(Plain-text document sources)
■ ■ ■

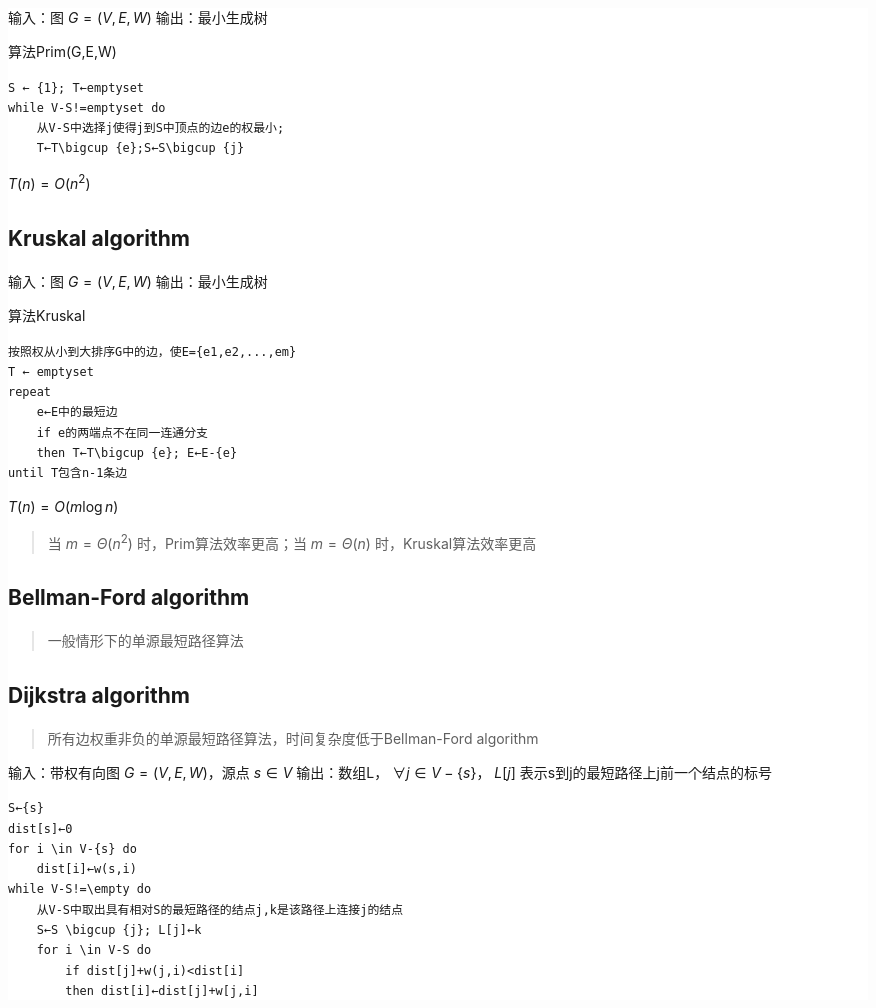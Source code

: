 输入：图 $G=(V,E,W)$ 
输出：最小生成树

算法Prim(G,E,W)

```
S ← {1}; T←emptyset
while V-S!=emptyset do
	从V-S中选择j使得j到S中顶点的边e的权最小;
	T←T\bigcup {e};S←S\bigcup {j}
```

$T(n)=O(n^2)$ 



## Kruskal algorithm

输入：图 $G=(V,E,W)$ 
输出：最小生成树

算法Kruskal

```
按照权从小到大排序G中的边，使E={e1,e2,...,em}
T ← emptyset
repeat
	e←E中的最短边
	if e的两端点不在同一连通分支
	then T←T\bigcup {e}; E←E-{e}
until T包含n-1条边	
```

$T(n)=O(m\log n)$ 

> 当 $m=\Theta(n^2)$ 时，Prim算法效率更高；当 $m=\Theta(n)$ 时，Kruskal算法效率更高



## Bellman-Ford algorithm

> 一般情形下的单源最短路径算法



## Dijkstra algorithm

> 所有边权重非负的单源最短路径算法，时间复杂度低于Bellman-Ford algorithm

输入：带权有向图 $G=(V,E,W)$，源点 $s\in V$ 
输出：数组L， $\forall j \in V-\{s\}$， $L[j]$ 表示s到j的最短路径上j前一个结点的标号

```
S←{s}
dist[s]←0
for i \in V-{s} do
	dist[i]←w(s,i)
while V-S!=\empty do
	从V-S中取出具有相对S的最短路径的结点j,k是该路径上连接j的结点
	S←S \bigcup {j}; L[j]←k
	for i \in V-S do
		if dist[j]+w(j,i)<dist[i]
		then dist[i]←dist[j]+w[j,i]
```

■ ■ ■

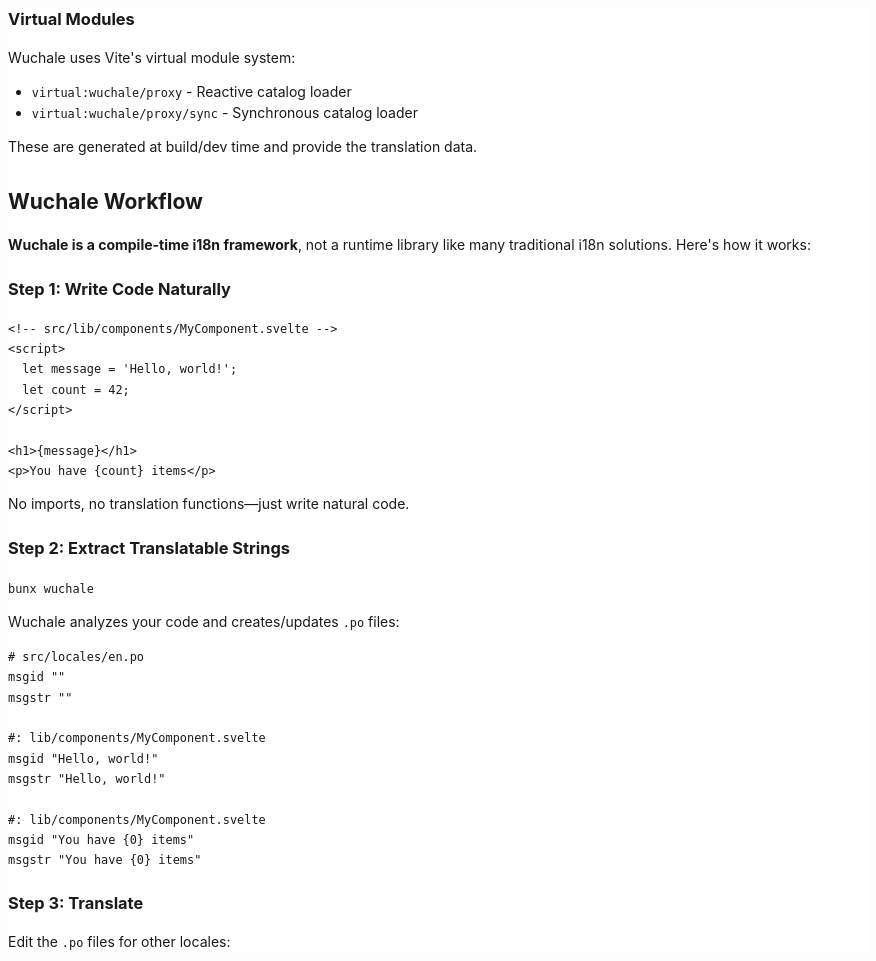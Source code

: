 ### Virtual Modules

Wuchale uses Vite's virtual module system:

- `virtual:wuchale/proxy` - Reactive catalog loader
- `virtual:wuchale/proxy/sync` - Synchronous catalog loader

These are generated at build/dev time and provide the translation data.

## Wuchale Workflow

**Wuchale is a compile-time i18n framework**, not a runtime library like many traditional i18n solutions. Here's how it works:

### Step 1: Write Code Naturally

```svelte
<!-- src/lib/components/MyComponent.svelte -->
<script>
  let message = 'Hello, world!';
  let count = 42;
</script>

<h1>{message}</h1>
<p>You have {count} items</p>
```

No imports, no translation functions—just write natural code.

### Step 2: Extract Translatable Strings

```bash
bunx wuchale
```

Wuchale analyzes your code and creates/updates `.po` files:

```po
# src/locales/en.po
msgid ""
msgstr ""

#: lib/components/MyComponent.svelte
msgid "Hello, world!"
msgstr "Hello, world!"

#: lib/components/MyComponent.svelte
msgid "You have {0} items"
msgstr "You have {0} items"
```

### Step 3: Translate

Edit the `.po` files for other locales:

■ ■ ■

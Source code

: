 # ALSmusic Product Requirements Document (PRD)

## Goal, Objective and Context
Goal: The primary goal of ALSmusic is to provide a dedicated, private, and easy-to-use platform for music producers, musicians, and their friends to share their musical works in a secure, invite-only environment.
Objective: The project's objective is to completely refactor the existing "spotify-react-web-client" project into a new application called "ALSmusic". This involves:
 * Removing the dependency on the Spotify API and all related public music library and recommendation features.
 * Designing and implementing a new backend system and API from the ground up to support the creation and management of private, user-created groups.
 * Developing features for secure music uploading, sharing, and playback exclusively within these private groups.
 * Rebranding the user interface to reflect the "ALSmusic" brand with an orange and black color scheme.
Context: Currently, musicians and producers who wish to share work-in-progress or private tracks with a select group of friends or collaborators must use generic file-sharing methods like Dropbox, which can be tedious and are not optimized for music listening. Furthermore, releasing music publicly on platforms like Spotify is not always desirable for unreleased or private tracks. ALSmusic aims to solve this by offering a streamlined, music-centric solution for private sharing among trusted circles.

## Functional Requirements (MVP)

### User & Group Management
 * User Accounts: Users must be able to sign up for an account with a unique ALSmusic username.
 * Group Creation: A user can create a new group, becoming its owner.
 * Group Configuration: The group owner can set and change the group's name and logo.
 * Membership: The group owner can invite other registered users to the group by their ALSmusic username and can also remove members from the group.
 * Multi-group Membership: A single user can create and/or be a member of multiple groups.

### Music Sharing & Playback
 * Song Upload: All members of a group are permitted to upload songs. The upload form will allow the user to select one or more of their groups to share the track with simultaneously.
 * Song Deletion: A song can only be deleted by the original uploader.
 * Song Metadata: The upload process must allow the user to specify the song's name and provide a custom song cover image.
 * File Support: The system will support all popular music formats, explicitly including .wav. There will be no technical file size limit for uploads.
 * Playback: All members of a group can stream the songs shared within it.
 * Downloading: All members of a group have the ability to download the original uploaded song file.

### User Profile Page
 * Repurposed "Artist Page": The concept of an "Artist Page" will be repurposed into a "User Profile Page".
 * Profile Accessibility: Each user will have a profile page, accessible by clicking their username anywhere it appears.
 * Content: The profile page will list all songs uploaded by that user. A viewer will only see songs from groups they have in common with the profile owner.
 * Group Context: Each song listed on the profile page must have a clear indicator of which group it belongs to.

■ ■ ■

### Work to complete
Among the lines above, which contain the word "groups"? Copy every one.

### Expected output
 * Designing and implementing a new backend system and API from the ground up to support the creation and management of private, user-created groups.
 * Developing features for secure music uploading, sharing, and playback exclusively within these private groups.
 * Multi-group Membership: A single user can create and/or be a member of multiple groups.
 * Song Upload: All members of a group are permitted to upload songs. The upload form will allow the user to select one or more of their groups to share the track with simultaneously.
 * Content: The profile page will list all songs uploaded by that user. A viewer will only see songs from groups they have in common with the profile owner.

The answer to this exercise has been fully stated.